ともあれその様子はいつぞやテレビドラマで見たその筋の人間のそれだ。これ以上自分を威嚇して何になるのか?
一介の女子大生で、実家は田舎の小さな喫茶店兼食堂兼カラオケ居酒屋兼農家、容姿端麗とは言わないものの見た目も中の上の評価がでれば満点以上だ。
そんな自分を拉致して一体この奇術師になんの得があるのか。
(あれ・・・この匂い・・・)
男の出した煙が真夜の鼻をつつくが、それは実家の常連たちが咥えていたものとは明らかに違う。
まるでこれは・・・
「お香・・・?」
白檀だっただろうか?その手の知識は疎く、はっきりした品種は分からないがその香りは徐々に真夜の恐怖心を和らげる。
気が付けばそう思考できている自分が落ち着きを取り戻しているということに彼女が気が付くのは容易なことだった。
「あのっ・・・私っ!」
「いいから顔をぬぐえ。落ち着いてからだ」
大人の男の低い声。30台に届かないくらいだろうか?それでも真夜は自身を女性と認識してからこのような密室で異性と二人きりになったことは無い。
落ち着け、といわれても無理がある。しかしながら徐々に思考は戻りつつある。とりあえず渡されたタオルで顔をぬぐいながら自身の置かれた状況を整理する。
(そうだ、私のバック・・・)
真夜は自分のバックを探す。中には携帯電話が入っている。隙をみて緊急発信を行えばこの窮地を脱出できるかもしれない。
「ひょうどう、まよ」
「!?」
男は不意に自分の名を呼んだ。凝視すればその傍らには真夜のバック、そして手に握られているのは彼女の身分証明書だ。
「20歳、鳥取県出身、現住所はこの近くか」
鼻から煙を出しながら男は続ける。
「都内女子大学在学、専攻は・・・ほう、歴史学か、お前考古学には詳しいか?」
「人並みには・・・・」
「やっとまともに喋れたか」
とりあえず頼みの綱だった私物は男に握られている。当然といえば当然だが、そうそう20歳の小娘の思うようには人生運ばないらしい。
「鳥取のどこだ?あの辺は昔からよく寄るんでな」
「と、鳥取市から少し南・・・」
「つーことは霊石山はしってるか。いや懐かしいな」
男はお香のようなタバコを灰皿に押し付け、真夜の免許証と学生証、その他私物を机の上に無造作に置く。
「私・・・どうなるんですか?」
思考が戻ってきたところで、真夜はまずは自身の安全を確認する。誘拐にしてもその目的をはっきりさせなければいけない。仮に命が目的なら、彼女は今ここには居ないだろう。
鋭いまなざしを真夜に向け、男はふっ笑う。
「どうもしない」
「はぁ?」
思いがけない返答に真夜の思考は一時フリーズする。まさかこの男は訳もなく自分をこんな状況においこんだのか。
「ふざけないで・・・ください」
そんなわけはないだろうと、真夜はようやくあらかた顔を拭き終わり、タオルをわきに置きながら、落ち着いた仕草でソファに座りなおす。

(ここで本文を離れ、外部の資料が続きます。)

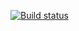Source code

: [![Build status](https://ci.appveyor.com/api/projects/status/dw50pq7hml28klyw?svg=true)](https://ci.appveyor.com/project/Ksenia-Mesh/animationsandcss)
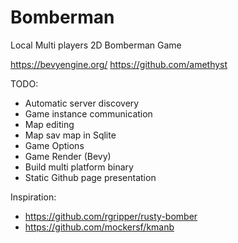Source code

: # Bomberman

Local Multi players 2D Bomberman Game

https://bevyengine.org/
https://github.com/amethyst

TODO:
 - Automatic server discovery
 - Game instance communication
 - Map editing
 - Map sav map in Sqlite
 - Game Options
 - Game Render (Bevy)
 - Build multi platform binary
 - Static Github page presentation


Inspiration:
 - https://github.com/rgripper/rusty-bomber
 - https://github.com/mockersf/kmanb

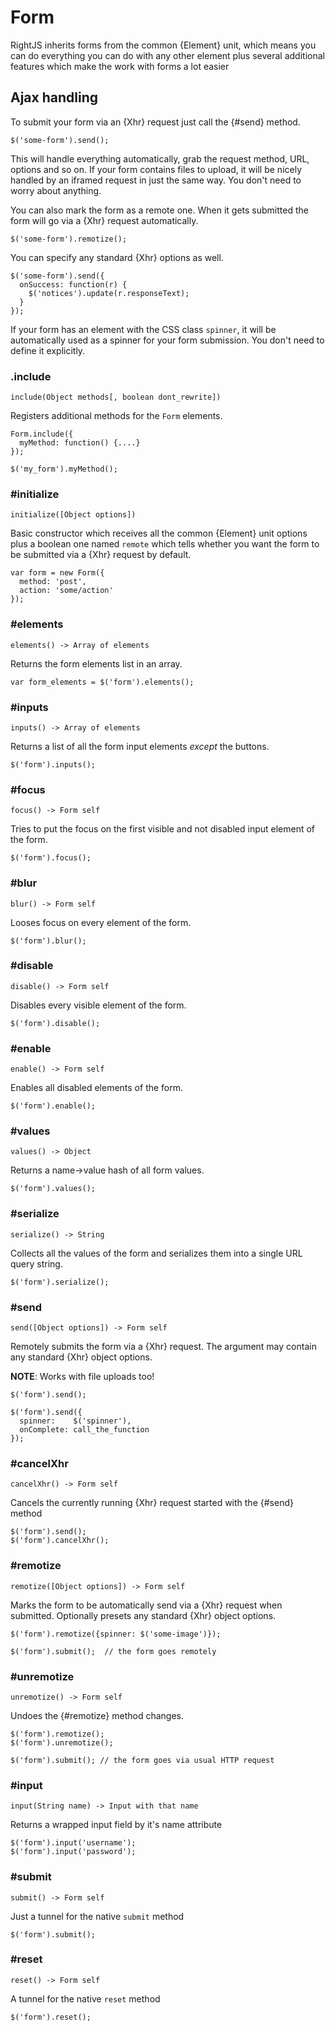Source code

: # Form

RightJS inherits forms from the common {Element} unit, which means you can do
everything you can do with any other element plus several additional features
which make the work with forms a lot easier

## Ajax handling

To submit your form via an {Xhr} request just call the {#send} method.

    $('some-form').send();

This will handle everything automatically, grab the request method, URL,
options and so on. If your form contains files to upload, it will be
nicely handled by an iframed request in just the same way. You don't need
to worry about anything.

You can also mark the form as a remote one. When it gets submitted the
form will go via a {Xhr} request automatically.

    $('some-form').remotize();

You can specify any standard {Xhr} options as well.

    $('some-form').send({
      onSuccess: function(r) {
        $('notices').update(r.responseText);
      }
    });

If your form has an element with the CSS class `spinner`, it will be
automatically used as a spinner for your form submission. You don't need to
define it explicitly.


### .include

    include(Object methods[, boolean dont_rewrite])

Registers additional methods for the `Form` elements.

    Form.include({
      myMethod: function() {....}
    });

    $('my_form').myMethod();



### #initialize

    initialize([Object options])

Basic constructor which receives all the common {Element} unit options plus a
boolean one named `remote` which tells whether you want the form to be
submitted via a {Xhr} request by default.

    var form = new Form({
      method: 'post',
      action: 'some/action'
    });


### #elements

    elements() -> Array of elements

Returns the form elements list in an array.

    var form_elements = $('form').elements();


### #inputs

    inputs() -> Array of elements

Returns a list of all the form input elements _except_ the buttons.

    $('form').inputs();


### #focus

    focus() -> Form self

Tries to put the focus on the first visible and not disabled input element
of the form.

    $('form').focus();


### #blur

    blur() -> Form self

Looses focus on every element of the form.

    $('form').blur();


### #disable

    disable() -> Form self

Disables every visible element of the form.

    $('form').disable();


### #enable

    enable() -> Form self

Enables all disabled elements of the form.

    $('form').enable();


### #values

    values() -> Object

Returns a name->value hash of all form values.

    $('form').values();


### #serialize

    serialize() -> String

Collects all the values of the form and serializes them into a single
URL query string.

    $('form').serialize();


### #send

    send([Object options]) -> Form self

Remotely submits the form via a {Xhr} request. The argument may contain
any standard {Xhr} object options.

__NOTE__: Works with file uploads too!


    $('form').send();

    $('form').send({
      spinner:    $('spinner'),
      onComplete: call_the_function
    });


### #cancelXhr

    cancelXhr() -> Form self

Cancels the currently running {Xhr} request started with the {#send} method

    $('form').send();
    $('form').cancelXhr();


### #remotize

    remotize([Object options]) -> Form self

Marks the form to be automatically send via a {Xhr} request when submitted.
Optionally presets any standard {Xhr} object options.

    $('form').remotize({spinner: $('some-image')});

    $('form').submit();  // the form goes remotely


### #unremotize

    unremotize() -> Form self

Undoes the {#remotize} method changes.

    $('form').remotize();
    $('form').unremotize();

    $('form').submit(); // the form goes via usual HTTP request


### #input

    input(String name) -> Input with that name

Returns a wrapped input field by it's name attribute

    $('form').input('username');
    $('form').input('password');

### #submit

    submit() -> Form self

Just a tunnel for the native `submit` method

    $('form').submit();

### #reset

    reset() -> Form self

A tunnel for the native `reset` method

    $('form').reset();
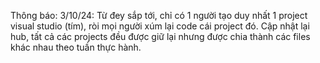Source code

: Thông báo:
3/10/24: 
        Từ đey sắp tới, chỉ có 1 người tạo duy nhất 1 project visual studio (tím), ròi mọi người xúm lại code cái project đó.
        Cập nhật lại hub, tất cả các projects đều được giữ lại nhưng được chia thành các files khác nhau theo tuần thực hành.
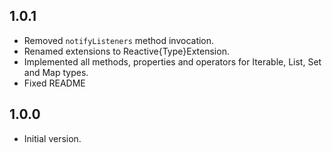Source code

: ## 1.0.1

- Removed `notifyListeners` method invocation.
- Renamed extensions to Reactive{Type}Extension.
- Implemented all methods, properties and operators for Iterable, List, Set and Map types.
- Fixed README

## 1.0.0

- Initial version.
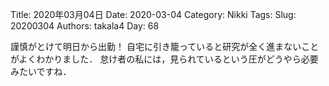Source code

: ﻿Title: 2020年03月04日
Date: 2020-03-04
Category: Nikki
Tags: 
Slug: 20200304
Authors: takala4
Day: 68



謹慎がとけて明日から出勤！
自宅に引き籠っていると研究が全く進まないことがよくわかりました．
怠け者の私には，見られているという圧がどうやら必要みたいですね．

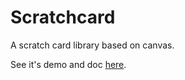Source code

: Scratchcard
===========

A scratch card library based on canvas.

See it's demo and doc <a target="_blank" href="http://kikoshoung.me/#scratch-card">here</a>.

「なんの目的もなく、私をこんな場所に連れ込むなんておかしいんじゃないですか?」
「そうだな、言い方が悪かった。少しからかっただけだ。だがまとま思考はできるようだな」
男はそういうと不意に立ち上がる。
「コーヒーか麦茶か酒、好きな物を選べ。とりあえず一息入れよう」
「・・・ならコーヒーで」
「ホットでいいか?インスタントしかないが」
「ありありのホットでお願いします」
男はすぐ近くに置かれた食器棚から手慣れた手つきでコーヒーカップを用意し、ポットから湯を注ぐ。
真夜はその隙にオフィスの出入り口の場所を確認する。
「出ていくのは止めないが、今はやめたほうがいいぞ?」
「!?」
自分に背中を見せる男のふいの言葉に真夜は背中にゾクリと悪寒を感じる。
「それに折角入れたんだ。飲んでもらわないともったいない」
男はソーサラーに砂糖とミルクを乗せ真夜の前に置く。嗅ぎなれたコーヒーの香りが鼻をくすぐる。
そして改めてソファにこしかけ真夜を見据えた。それを見ながら真夜は砂糖とミルクをカップに注ぐ。
「のめ。如何わしいものはいれてない」
「・・・いただきます」
真夜はそっとカップに口をつける。なるほど、特に変な味はしない。至って普通のインスタントコーヒーだ。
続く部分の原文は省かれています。